[Saved data entries]
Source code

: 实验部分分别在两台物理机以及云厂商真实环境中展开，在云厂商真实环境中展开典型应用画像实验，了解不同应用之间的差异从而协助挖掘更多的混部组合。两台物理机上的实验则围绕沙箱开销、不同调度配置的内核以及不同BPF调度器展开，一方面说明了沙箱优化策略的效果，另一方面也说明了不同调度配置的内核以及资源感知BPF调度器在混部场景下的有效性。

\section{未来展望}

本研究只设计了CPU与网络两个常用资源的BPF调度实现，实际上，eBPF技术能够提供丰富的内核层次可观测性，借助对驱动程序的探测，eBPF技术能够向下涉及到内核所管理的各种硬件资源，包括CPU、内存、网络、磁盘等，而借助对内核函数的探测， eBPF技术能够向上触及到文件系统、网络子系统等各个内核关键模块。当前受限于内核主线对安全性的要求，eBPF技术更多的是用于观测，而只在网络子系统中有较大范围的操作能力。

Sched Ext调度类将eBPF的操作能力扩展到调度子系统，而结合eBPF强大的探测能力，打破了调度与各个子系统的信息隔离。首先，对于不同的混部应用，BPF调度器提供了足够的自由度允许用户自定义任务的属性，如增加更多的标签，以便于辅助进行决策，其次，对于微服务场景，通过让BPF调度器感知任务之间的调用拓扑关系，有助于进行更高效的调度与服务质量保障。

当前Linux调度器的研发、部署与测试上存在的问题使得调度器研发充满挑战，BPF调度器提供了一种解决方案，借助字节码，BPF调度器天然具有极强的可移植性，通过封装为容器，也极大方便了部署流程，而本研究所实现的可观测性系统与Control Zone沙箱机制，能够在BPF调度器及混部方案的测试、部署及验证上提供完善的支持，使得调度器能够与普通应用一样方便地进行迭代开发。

AIM OF THE TASK. Transcribe all of the data so that each line matches the source exactly.

TASK SOLUTION.
Source code

: 实验部分分别在两台物理机以及云厂商真实环境中展开，在云厂商真实环境中展开典型应用画像实验，了解不同应用之间的差异从而协助挖掘更多的混部组合。两台物理机上的实验则围绕沙箱开销、不同调度配置的内核以及不同BPF调度器展开，一方面说明了沙箱优化策略的效果，另一方面也说明了不同调度配置的内核以及资源感知BPF调度器在混部场景下的有效性。

\section{未来展望}

本研究只设计了CPU与网络两个常用资源的BPF调度实现，实际上，eBPF技术能够提供丰富的内核层次可观测性，借助对驱动程序的探测，eBPF技术能够向下涉及到内核所管理的各种硬件资源，包括CPU、内存、网络、磁盘等，而借助对内核函数的探测， eBPF技术能够向上触及到文件系统、网络子系统等各个内核关键模块。当前受限于内核主线对安全性的要求，eBPF技术更多的是用于观测，而只在网络子系统中有较大范围的操作能力。

Sched Ext调度类将eBPF的操作能力扩展到调度子系统，而结合eBPF强大的探测能力，打破了调度与各个子系统的信息隔离。首先，对于不同的混部应用，BPF调度器提供了足够的自由度允许用户自定义任务的属性，如增加更多的标签，以便于辅助进行决策，其次，对于微服务场景，通过让BPF调度器感知任务之间的调用拓扑关系，有助于进行更高效的调度与服务质量保障。

当前Linux调度器的研发、部署与测试上存在的问题使得调度器研发充满挑战，BPF调度器提供了一种解决方案，借助字节码，BPF调度器天然具有极强的可移植性，通过封装为容器，也极大方便了部署流程，而本研究所实现的可观测性系统与Control Zone沙箱机制，能够在BPF调度器及混部方案的测试、部署及验证上提供完善的支持，使得调度器能够与普通应用一样方便地进行迭代开发。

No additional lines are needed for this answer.